What needs to be done - Omitting any pictures, transcribe the entries below exactly.

++++++++

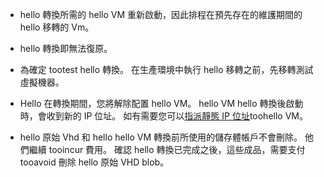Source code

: 
* hello 轉換所需的 hello VM 重新啟動，因此排程在預先存在的維護期間的 hello 移轉的 Vm。 

* hello 轉換即無法復原。 

* 為確定 tootest hello 轉換。 在生產環境中執行 hello 移轉之前，先移轉測試虛擬機器。

* Hello 在轉換期間，您將解除配置 hello VM。 hello VM hello 轉換後啟動時，會收到新的 IP 位址。 如有需要您可以[指派靜態 IP 位址](../articles/virtual-network/virtual-network-ip-addresses-overview-arm.md)toohello VM。

* hello 原始 Vhd 和 hello hello VM 轉換前所使用的儲存體帳戶不會刪除。 他們繼續 tooincur 費用。 確認 hello 轉換已完成之後，這些成品，需要支付 tooavoid 刪除 hello 原始 VHD blob。
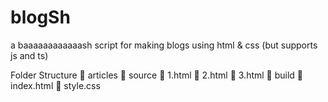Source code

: # blogSh
a baaaaaaaaaaaash script for making blogs using html & css (but supports js and ts)

Folder Structure
  📂 articles
    󰉋 source
     1.html
     2.html
     3.html
  📂 build
   index.html
   style.css

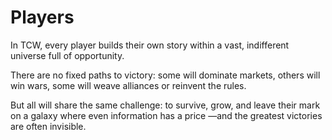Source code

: # Players

In TCW, every player builds their own story within a vast, indifferent universe full of opportunity.

There are no fixed paths to victory: some will dominate markets, others will win wars, some will weave alliances or reinvent the rules.

But all will share the same challenge: to survive, grow, and leave their mark on a galaxy where even information has a price —and the greatest victories are often invisible.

++++++++

Result of the exercise -
Source code

: 
* hello 轉換所需的 hello VM 重新啟動，因此排程在預先存在的維護期間的 hello 移轉的 Vm。 

* hello 轉換即無法復原。 

* 為確定 tootest hello 轉換。 在生產環境中執行 hello 移轉之前，先移轉測試虛擬機器。

* Hello 在轉換期間，您將解除配置 hello VM。 hello VM hello 轉換後啟動時，會收到新的 IP 位址。 如有需要您可以[指派靜態 IP 位址](../articles/virtual-network/virtual-network-ip-addresses-overview-arm.md)toohello VM。

* hello 原始 Vhd 和 hello hello VM 轉換前所使用的儲存體帳戶不會刪除。 他們繼續 tooincur 費用。 確認 hello 轉換已完成之後，這些成品，需要支付 tooavoid 刪除 hello 原始 VHD blob。
Source code

: # blogSh
a baaaaaaaaaaaash script for making blogs using html & css (but supports js and ts)

Folder Structure
  📂 articles
    󰉋 source
     1.html
     2.html
     3.html
  📂 build
   index.html
   style.css

Source code

: # Players

In TCW, every player builds their own story within a vast, indifferent universe full of opportunity.

There are no fixed paths to victory: some will dominate markets, others will win wars, some will weave alliances or reinvent the rules.

But all will share the same challenge: to survive, grow, and leave their mark on a galaxy where even information has a price —and the greatest victories are often invisible.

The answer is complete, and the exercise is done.